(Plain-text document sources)

%%

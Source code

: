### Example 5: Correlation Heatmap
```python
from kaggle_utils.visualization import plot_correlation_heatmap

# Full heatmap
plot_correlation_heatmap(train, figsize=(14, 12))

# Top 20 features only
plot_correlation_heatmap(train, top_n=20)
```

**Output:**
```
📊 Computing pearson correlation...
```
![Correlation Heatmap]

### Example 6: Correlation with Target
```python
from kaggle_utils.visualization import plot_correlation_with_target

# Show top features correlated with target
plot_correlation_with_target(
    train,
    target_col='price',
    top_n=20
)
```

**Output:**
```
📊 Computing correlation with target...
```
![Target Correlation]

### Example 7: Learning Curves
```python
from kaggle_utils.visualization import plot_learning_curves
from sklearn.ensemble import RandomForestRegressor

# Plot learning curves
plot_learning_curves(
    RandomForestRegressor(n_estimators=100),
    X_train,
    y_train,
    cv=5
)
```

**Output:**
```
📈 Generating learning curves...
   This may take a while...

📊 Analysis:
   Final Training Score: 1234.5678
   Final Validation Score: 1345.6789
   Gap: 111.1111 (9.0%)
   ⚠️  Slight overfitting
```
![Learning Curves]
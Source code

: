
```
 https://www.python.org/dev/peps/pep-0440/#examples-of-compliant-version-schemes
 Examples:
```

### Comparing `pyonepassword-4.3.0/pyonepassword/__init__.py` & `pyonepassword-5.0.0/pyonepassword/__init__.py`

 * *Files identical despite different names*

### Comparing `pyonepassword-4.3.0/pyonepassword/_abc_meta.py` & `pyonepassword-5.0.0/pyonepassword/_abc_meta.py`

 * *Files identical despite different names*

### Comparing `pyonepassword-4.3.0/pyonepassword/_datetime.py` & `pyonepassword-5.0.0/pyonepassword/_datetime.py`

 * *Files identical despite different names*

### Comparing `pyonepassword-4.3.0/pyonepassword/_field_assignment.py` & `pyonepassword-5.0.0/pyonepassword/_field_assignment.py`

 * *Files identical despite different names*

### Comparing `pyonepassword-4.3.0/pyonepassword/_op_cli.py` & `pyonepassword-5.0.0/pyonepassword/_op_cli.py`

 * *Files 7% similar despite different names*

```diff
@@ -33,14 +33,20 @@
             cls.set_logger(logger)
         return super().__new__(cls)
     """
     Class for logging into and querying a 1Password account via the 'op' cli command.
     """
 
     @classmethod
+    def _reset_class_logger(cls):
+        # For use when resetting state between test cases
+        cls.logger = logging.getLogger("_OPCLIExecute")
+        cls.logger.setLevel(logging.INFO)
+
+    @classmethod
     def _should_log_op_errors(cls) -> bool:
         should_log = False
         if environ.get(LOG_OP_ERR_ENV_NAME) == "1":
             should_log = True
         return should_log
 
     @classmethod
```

%%

■ What is expected: Please show every line of the records that holds the word "Score".

■ Response:
   Final Training Score: 1234.5678
   Final Validation Score: 1345.6789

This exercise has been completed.